The Latest: Neighbor talks about her house being shot up

September 19, 2017
Kenneth Gleason is shown in an undated booking photo provided by the East Baton Rouge Sheriff’s Office. Police believe the slayings of two black men in Baton Rouge were likely racially motivated and said Sunday, Sept. 17, 2017, that they have a person of interest — Gleason— in custody. Gleason, was being held on drug charges. Authorities do not yet have enough evidence to charge him with murder, Baton Rouge Sgt. L'Jean McKneely told The Associated Press. (East Baton Rouge Sheriff’s Office via AP)

BATON ROUGE, La. (AP) — The Latest on the killings of two black men in Baton Rouge (all times local):

2:45 p.m.

Authorities say a white man shot up a black family’s home and killed two black men in a string of attacks last week that police say may have been racially motivated.

Resident Tonya Stephens said Tuesday that she was not home at the time but her two adult sons were there and traumatized by the attack. She says three bullets pierced the front door and struck furniture.

Stephens says her family had seen Kenneth Gleason sleeping in his car or speeding down the street, but she never had any dealings with him.

Gleason was arrested Tuesday and is also accused of killing a homeless man and a dishwasher who was on his way to work.


11:40 a.m.

A law enforcement official says a copy of an Adolf Hitler speech was found at the home of white man accused of killing two black men and firing on a black family.

The official spoke to The Associated Press on Tuesday on the condition of anonymity because the investigation is ongoing.

Authorities said at an earlier news conference that Kenneth James Gleason would be charged with first-degree murder in the shooting deaths last week of a homeless man and a dishwasher who was walking to work.

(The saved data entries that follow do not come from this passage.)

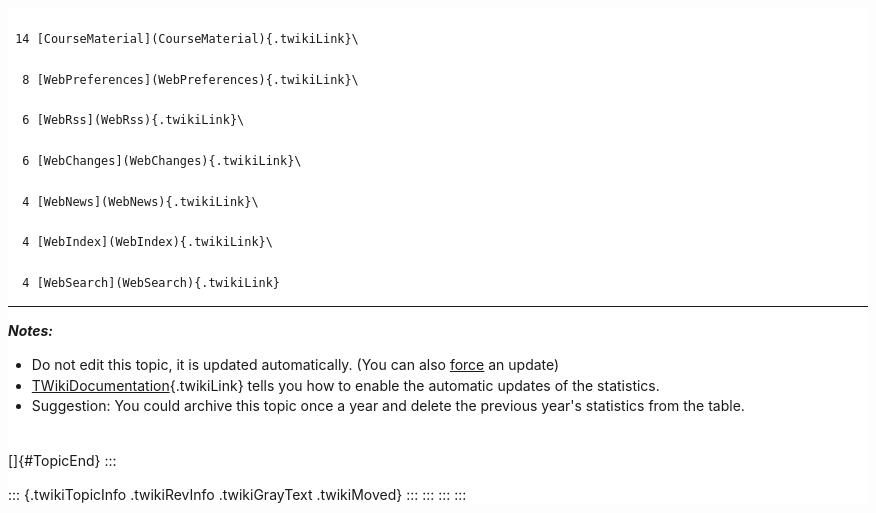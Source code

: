                                                                                                                                                                                                                                                                                                                                                                                                                                                                                                                                   14 [CourseMaterial](CourseMaterial){.twikiLink}\                                                                                    
                                                                                                                                                                                                                                                                                                                                                                                                                                                                                                                                   8 [WebPreferences](WebPreferences){.twikiLink}\                                                                                    
                                                                                                                                                                                                                                                                                                                                                                                                                                                                                                                                   6 [WebRss](WebRss){.twikiLink}\                                                                                                    
                                                                                                                                                                                                                                                                                                                                                                                                                                                                                                                                   6 [WebChanges](WebChanges){.twikiLink}\                                                                                            
                                                                                                                                                                                                                                                                                                                                                                                                                                                                                                                                   4 [WebNews](WebNews){.twikiLink}\                                                                                                  
                                                                                                                                                                                                                                                                                                                                                                                                                                                                                                                                   4 [WebIndex](WebIndex){.twikiLink}\                                                                                                
                                                                                                                                                                                                                                                                                                                                                                                                                                                                                                                                   4 [WebSearch](WebSearch){.twikiLink}                                                                                               
  -------------------------------------------------------------------------------------------------------------------------------------------------------------------------------------------------------------------------------------------------------------------------------------------------------------------------------------------------------------------------------------------------------------------------------------------------------------------------------------------------------------------------------------------------------------------------------------------------------------------------------------------------------------------------------------------------------------------------------------------------------------------------------------------------------------------

***Notes:***

-   Do not edit this topic, it is updated automatically. (You can also
    [force](http://www.program-transformation.org/statistics/IPA06) an
    update)
-   [TWikiDocumentation](../TWiki/TWikiDocumentation){.twikiLink} tells
    you how to enable the automatic updates of the statistics.
-   Suggestion: You could archive this topic once a year and delete the
    previous year\'s statistics from the table.

\
[]{#TopicEnd}
:::

::: {.twikiTopicInfo .twikiRevInfo .twikiGrayText .twikiMoved}
:::
:::
:::
:::
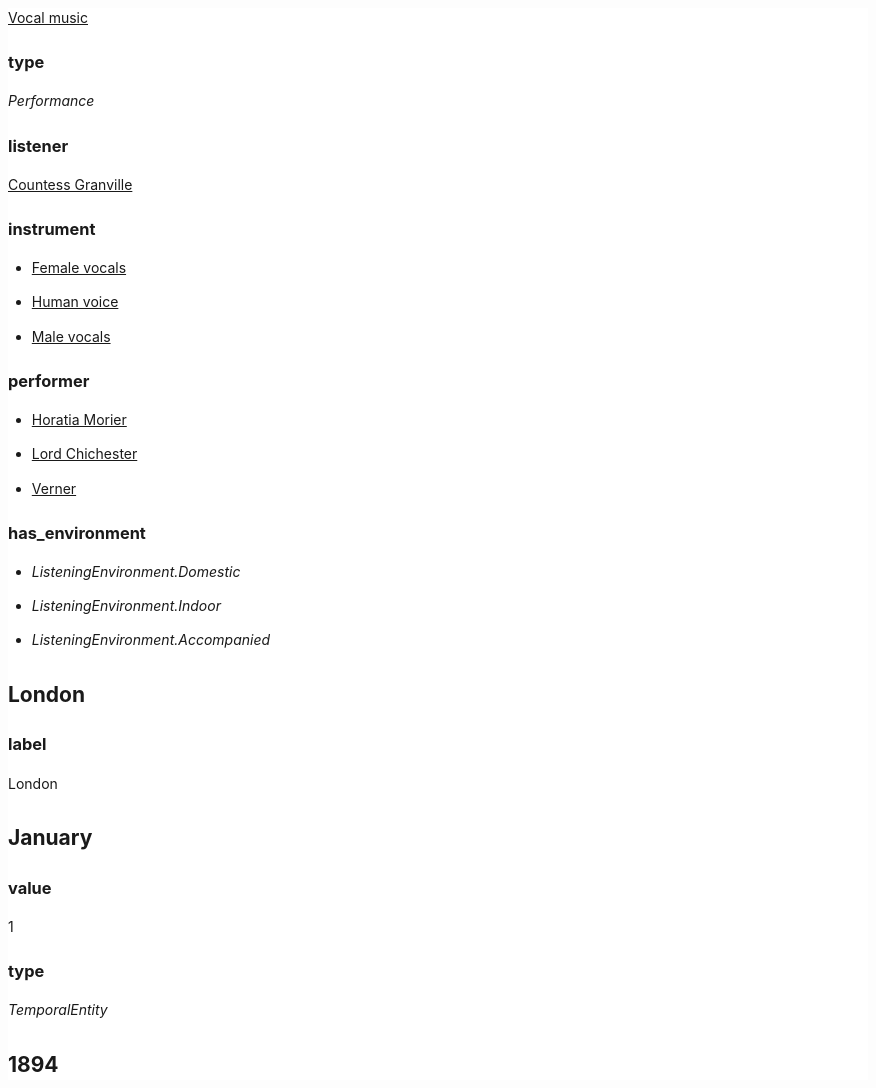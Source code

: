 
[Vocal music](#Vocal-music)

### type


*Performance*

### listener


[Countess Granville](#Countess-Granville)

### instrument

 - [Female vocals](#Female-vocals)

 - [Human voice](#Human-voice)

 - [Male vocals](#Male-vocals)

### performer

 - [Horatia Morier](#Horatia-Morier)

 - [Lord Chichester](#Lord-Chichester)

 - [Verner](#Verner)

### has_environment

 - *ListeningEnvironment.Domestic*

 - *ListeningEnvironment.Indoor*

 - *ListeningEnvironment.Accompanied*

## London

### label


London

## January

### value


1

### type


*TemporalEntity*

## 1894
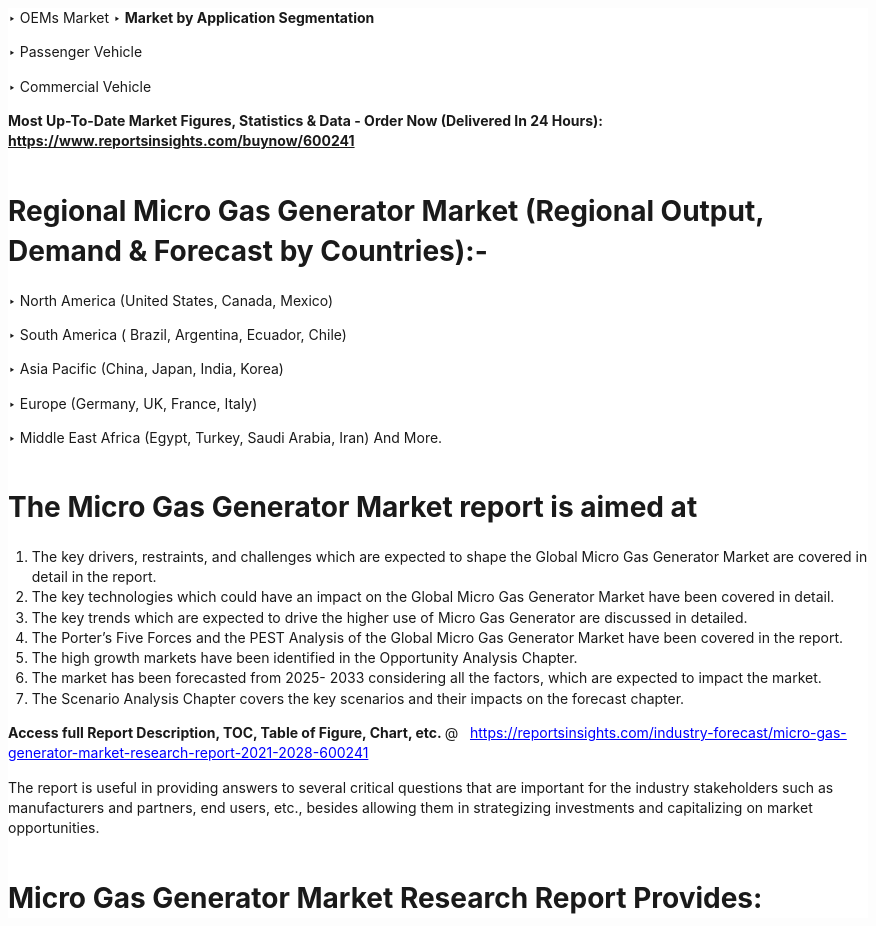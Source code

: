 ‣ OEMs Market
‣ 
<strong>Market by Application Segmentation</strong>

‣ Passenger Vehicle

‣ Commercial Vehicle

<strong>Most Up-To-Date Market Figures, Statistics & Data - Order Now (Delivered In 24 Hours): <a href=https://www.reportsinsights.com/buynow/600241>https://www.reportsinsights.com/buynow/600241</a></strong>

# <strong>Regional Micro Gas Generator Market (Regional Output, Demand &amp; Forecast by Countries):-</strong>

‣ North America (United States, Canada, Mexico)

‣ South America ( Brazil, Argentina, Ecuador, Chile)

‣ Asia Pacific (China, Japan, India, Korea)

‣ Europe (Germany, UK, France, Italy)

‣ Middle East Africa (Egypt, Turkey, Saudi Arabia, Iran) And More.

# <strong>The Micro Gas Generator Market report is aimed at</strong>
<ol>
  <li>The key drivers, restraints, and challenges which are expected to shape the Global Micro Gas Generator Market are covered in detail in the report.</li>
  <li>The key technologies which could have an impact on the Global Micro Gas Generator Market have been covered in detail.</li>
  <li>The key trends which are expected to drive the higher use of Micro Gas Generator are discussed in detailed.</li>
  <li>The Porter’s Five Forces and the PEST Analysis of the Global Micro Gas Generator Market have been covered in the report.</li>
  <li>The high growth markets have been identified in the Opportunity Analysis Chapter.</li>
  <li>The market has been forecasted from 2025- 2033 considering all the factors, which are expected to impact the market.</li>
  <li>The Scenario Analysis Chapter covers the key scenarios and their impacts on the forecast chapter.</li>
</ol>
<strong>Access full Report Description, TOC, Table of Figure, Chart, etc. </strong>@   <a href=https://reportsinsights.com/industry-forecast/micro-gas-generator-market-research-report-2021-2028-600241 style=color:#0000ff;>https://reportsinsights.com/industry-forecast/micro-gas-generator-market-research-report-2021-2028-600241</a>

The report is useful in providing answers to several critical questions that are important for the industry stakeholders such as manufacturers and partners, end users, etc., besides allowing them in strategizing investments and capitalizing on market opportunities.

# <strong>Micro Gas Generator Market Research Report Provides:</strong>
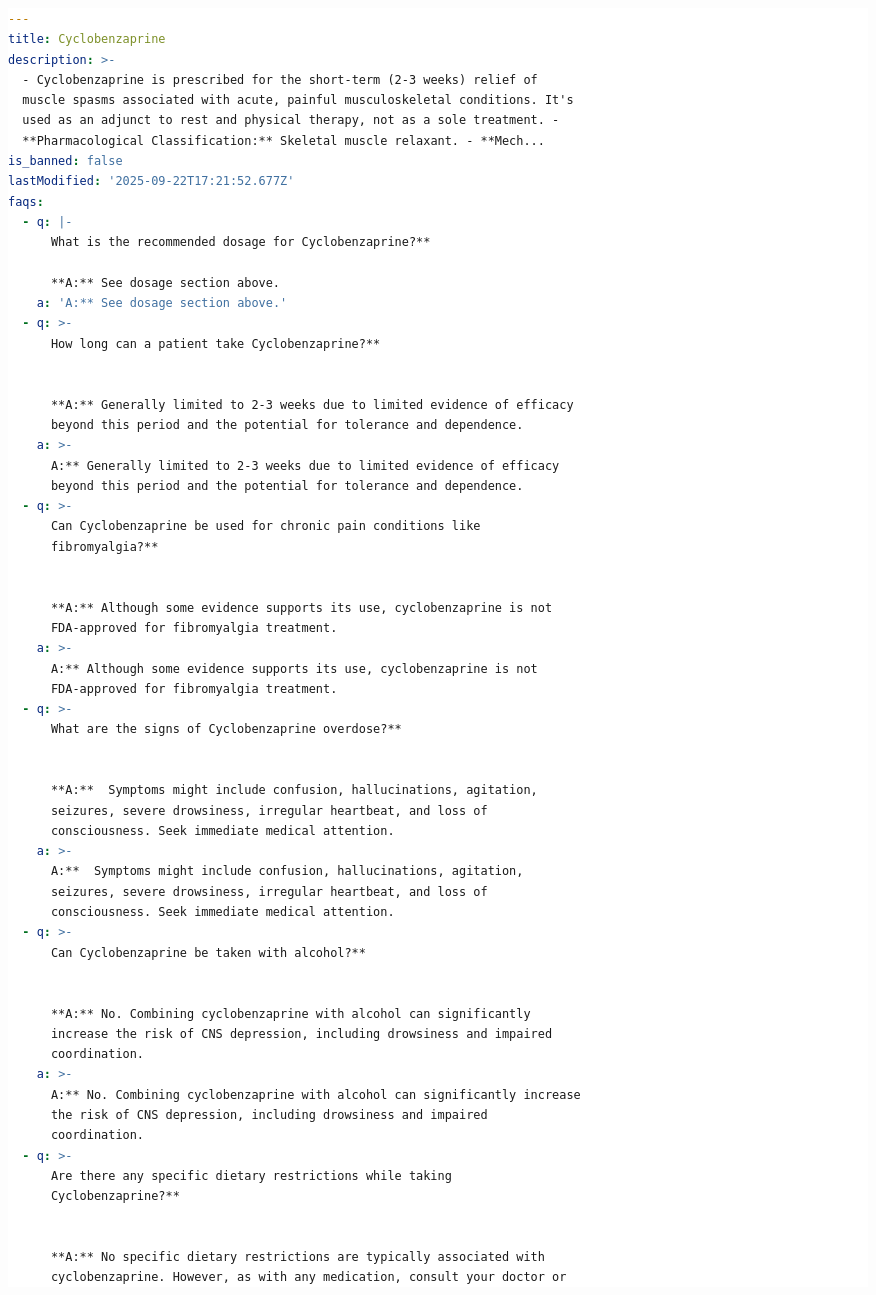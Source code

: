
 ```yaml
---
title: Cyclobenzaprine
description: >-
  - Cyclobenzaprine is prescribed for the short-term (2-3 weeks) relief of
  muscle spasms associated with acute, painful musculoskeletal conditions. It's
  used as an adjunct to rest and physical therapy, not as a sole treatment. -
  **Pharmacological Classification:** Skeletal muscle relaxant. - **Mech...
is_banned: false
lastModified: '2025-09-22T17:21:52.677Z'
faqs:
  - q: |-
      What is the recommended dosage for Cyclobenzaprine?**

      **A:** See dosage section above.
    a: 'A:** See dosage section above.'
  - q: >-
      How long can a patient take Cyclobenzaprine?**


      **A:** Generally limited to 2-3 weeks due to limited evidence of efficacy
      beyond this period and the potential for tolerance and dependence.
    a: >-
      A:** Generally limited to 2-3 weeks due to limited evidence of efficacy
      beyond this period and the potential for tolerance and dependence.
  - q: >-
      Can Cyclobenzaprine be used for chronic pain conditions like
      fibromyalgia?**


      **A:** Although some evidence supports its use, cyclobenzaprine is not
      FDA-approved for fibromyalgia treatment.
    a: >-
      A:** Although some evidence supports its use, cyclobenzaprine is not
      FDA-approved for fibromyalgia treatment.
  - q: >-
      What are the signs of Cyclobenzaprine overdose?**


      **A:**  Symptoms might include confusion, hallucinations, agitation,
      seizures, severe drowsiness, irregular heartbeat, and loss of
      consciousness. Seek immediate medical attention.
    a: >-
      A:**  Symptoms might include confusion, hallucinations, agitation,
      seizures, severe drowsiness, irregular heartbeat, and loss of
      consciousness. Seek immediate medical attention.
  - q: >-
      Can Cyclobenzaprine be taken with alcohol?**


      **A:** No. Combining cyclobenzaprine with alcohol can significantly
      increase the risk of CNS depression, including drowsiness and impaired
      coordination.
    a: >-
      A:** No. Combining cyclobenzaprine with alcohol can significantly increase
      the risk of CNS depression, including drowsiness and impaired
      coordination.
  - q: >-
      Are there any specific dietary restrictions while taking
      Cyclobenzaprine?**


      **A:** No specific dietary restrictions are typically associated with
      cyclobenzaprine. However, as with any medication, consult your doctor or
```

Authorities say the men were unarmed when they were attacked. Authorities say Gleason also shot at the house of a black family in his neighborhood before the killings. No one was hurt in that shooting.


11 a.m.

Louisiana authorities say a white man accused of killing two black men has been linked to third shooting in which he fired on the house of an African-American family in his neighborhood.

No one died in that shooting, which occurred before the other two deaths. Interim Police Chief Jonny Dunnam said he was confident that Kenneth James Gleason “would have killed again” if he had the chance.

Authorities would not say what the motive for the shootings was but said they had not ruled out that they were racially motivated.


10:45 a.m.

Authorities say a 23-year-old white Baton Rouge man has been arrested and will be charged with murder in the fatal shootings of two black men in attacks that police said may have been racially motivated.

Interim Police Chief Jonny Dunnam said Tuesday that Kenneth James Gleason is accused of killing the two men. He didn’t immediately say what he thought the motive was.

Police arrested Gleason over the weekend on drug charges, but he was bailed out of jail late Sunday even though authorities considered him a “person of interest” in the shooting of a homeless man and a dishwasher who was killed while walking to work.

It’s not clear whether Gleason has an attorney. Attempts to reach him and his immediate family have not been successful.


9 a.m.

The Baton Rouge Police Department has scheduled a news conference to discuss the arrest of a 23-year-old white man whom police have called a “person of interest” in the fatal shootings of two black men.

A department spokesman’s email about Tuesday’s news conference doesn’t specify whether police have arrested Kenneth Gleason on charges related to last week’s killings or whether they will discuss his arrest over the weekend on unrelated drug charges.

Baton Rouge Police Sgt. Don Coppola, a department spokesman, said Monday that Gleason “has not been cleared” and remains a “person of interest” in the investigation of the killings.

Another department spokesman has said there was a “strong possibility” that the shootings were racially motivated, but he would not elaborate on why police thought that.